Multiway Search Tree¶
Let \(w\) be a node of an ordered tree, \(w\) is a d-node if it has \(d\) children. A multiway search tree to be an ordered tree T that has the following properties:
Each internal node of T has at least two children. That is, each internal node is a d-node such that \(d \ge 2\).
Each internal d-node w of T with children \(c_1, \cdots, c_d\) stores an ordered set of \(d-1\) key-value paris \((k_1, v_1), \cdots, (k_{d-1}, v_{d-1})\) where \((k_1, \le, \cdots, k_{d-1})\)
Let define \(k_0 = - \infty\) and \(k_d = + \infty\). For each item \((k,v)\) stored at a node in the subtree of w rooted at \(c_i, i = 1, \cdots, d\) we have that \(k_{i-1} \le k \le k_i\)
Thus any key k stored in a subtree of T rooted at a child node \(c_i\) must be between two keys stored at \(w\).
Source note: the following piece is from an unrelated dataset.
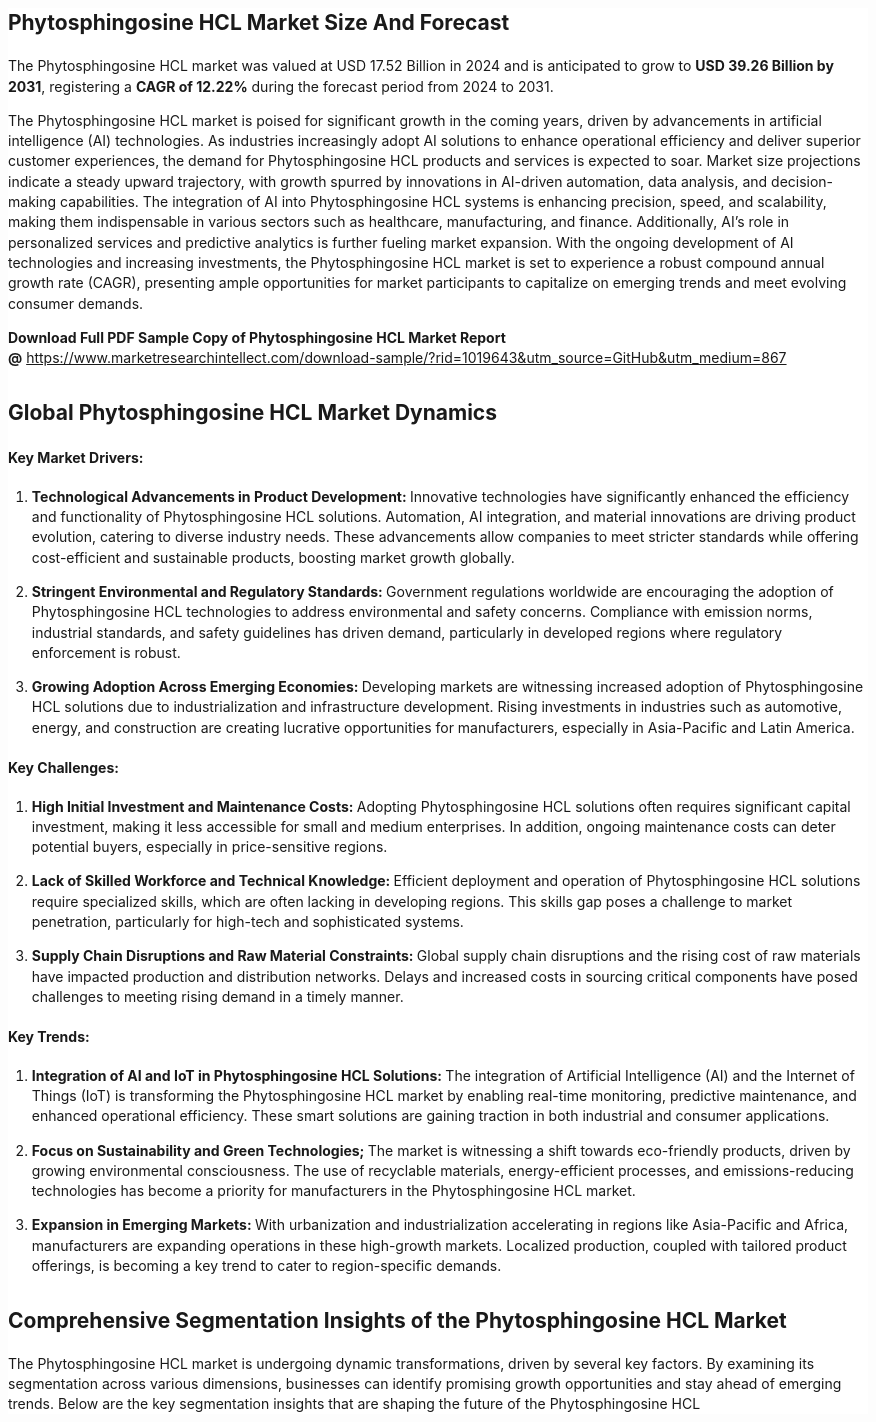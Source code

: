 <h2>Phytosphingosine HCL Market Size And Forecast</h2><p>The Phytosphingosine HCL market was valued at USD 17.52 Billion in 2024 and is anticipated to grow to <strong>USD 39.26 Billion by 2031</strong>, registering a <strong>CAGR of 12.22%</strong> during the forecast period from 2024 to 2031.</p><p>The Phytosphingosine HCL market is poised for significant growth in the coming years, driven by advancements in artificial intelligence (AI) technologies. As industries increasingly adopt AI solutions to enhance operational efficiency and deliver superior customer experiences, the demand for Phytosphingosine HCL products and services is expected to soar. Market size projections indicate a steady upward trajectory, with growth spurred by innovations in AI-driven automation, data analysis, and decision-making capabilities. The integration of AI into Phytosphingosine HCL systems is enhancing precision, speed, and scalability, making them indispensable in various sectors such as healthcare, manufacturing, and finance. Additionally, AI’s role in personalized services and predictive analytics is further fueling market expansion. With the ongoing development of AI technologies and increasing investments, the Phytosphingosine HCL market is set to experience a robust compound annual growth rate (CAGR), presenting ample opportunities for market participants to capitalize on emerging trends and meet evolving consumer demands.</p><p><strong>Download Full PDF Sample Copy of Phytosphingosine HCL Market Report @</strong>&nbsp;<a href="https://www.marketresearchintellect.com/download-sample/?rid=1019643&amp;utm_source=GitHub&amp;utm_medium=867">https://www.marketresearchintellect.com/download-sample/?rid=1019643&amp;utm_source=GitHub&amp;utm_medium=867</a></p><h2>Global Phytosphingosine HCL Market Dynamics</h2><h4><strong>Key Market Drivers:</strong></h4><ol><li><p><strong>Technological Advancements in Product Development:&nbsp;</strong>Innovative technologies have significantly enhanced the efficiency and functionality of Phytosphingosine HCL solutions. Automation, AI integration, and material innovations are driving product evolution, catering to diverse industry needs. These advancements allow companies to meet stricter standards while offering cost-efficient and sustainable products, boosting market growth globally.</p></li><li><p><strong>Stringent Environmental and Regulatory Standards:&nbsp;</strong>Government regulations worldwide are encouraging the adoption of Phytosphingosine HCL technologies to address environmental and safety concerns. Compliance with emission norms, industrial standards, and safety guidelines has driven demand, particularly in developed regions where regulatory enforcement is robust.</p></li><li><p><strong>Growing Adoption Across Emerging Economies:&nbsp;</strong>Developing markets are witnessing increased adoption of Phytosphingosine HCL solutions due to industrialization and infrastructure development. Rising investments in industries such as automotive, energy, and construction are creating lucrative opportunities for manufacturers, especially in Asia-Pacific and Latin America.</p></li></ol><h4><strong>Key Challenges:</strong></h4><ol><li><p><strong>High Initial Investment and Maintenance Costs:&nbsp;</strong>Adopting Phytosphingosine HCL solutions often requires significant capital investment, making it less accessible for small and medium enterprises. In addition, ongoing maintenance costs can deter potential buyers, especially in price-sensitive regions.</p></li><li><p><strong>Lack of Skilled Workforce and Technical Knowledge:&nbsp;</strong>Efficient deployment and operation of Phytosphingosine HCL solutions require specialized skills, which are often lacking in developing regions. This skills gap poses a challenge to market penetration, particularly for high-tech and sophisticated systems.</p></li><li><p><strong>Supply Chain Disruptions and Raw Material Constraints:&nbsp;</strong>Global supply chain disruptions and the rising cost of raw materials have impacted production and distribution networks. Delays and increased costs in sourcing critical components have posed challenges to meeting rising demand in a timely manner.</p></li></ol><h4><strong>Key Trends:</strong></h4><ol><li><p><strong>Integration of AI and IoT in Phytosphingosine HCL Solutions:&nbsp;</strong>The integration of Artificial Intelligence (AI) and the Internet of Things (IoT) is transforming the Phytosphingosine HCL market by enabling real-time monitoring, predictive maintenance, and enhanced operational efficiency. These smart solutions are gaining traction in both industrial and consumer applications.</p></li><li><p><strong>Focus on Sustainability and Green Technologies;&nbsp;</strong>The market is witnessing a shift towards eco-friendly products, driven by growing environmental consciousness. The use of recyclable materials, energy-efficient processes, and emissions-reducing technologies has become a priority for manufacturers in the Phytosphingosine HCL market.</p></li><li><p><strong>Expansion in Emerging Markets:&nbsp;</strong>With urbanization and industrialization accelerating in regions like Asia-Pacific and Africa, manufacturers are expanding operations in these high-growth markets. Localized production, coupled with tailored product offerings, is becoming a key trend to cater to region-specific demands.</p></li></ol><div class="article-main__content" data-test-id="publishing-text-block"><h2>Comprehensive Segmentation Insights of the Phytosphingosine HCL Market</h2><p>The Phytosphingosine HCL market is undergoing dynamic transformations, driven by several key factors. By examining its segmentation across various dimensions, businesses can identify promising growth opportunities and stay ahead of emerging trends. Below are the key segmentation insights that are shaping the future of the Phytosphingosine HCL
Example of an 2-4 search tree:
b) is a an unsuccessful search for 12, c) is the successful search path for 24
Searching in a Multiway Tree¶
We trace a path in T starting at the root. When we are at a d-node w during this search, we compare the key k with the keys \(k_1, \cdots, k_{d-1}\) stored at w. If \(k = k_i\) for some i, the search is successful. Otherwise we continue the search in the child \(c_i\) for w such that \(k_{i-1} < k < k_i\). If we search an external node we know that there is no item k in T.
Representing a Multiway Search Tree¶
At each node we have to store d-1 keys, during search we want to find the smallest key that is greater or equal to k. Thus we store the keys as SortedTableMap.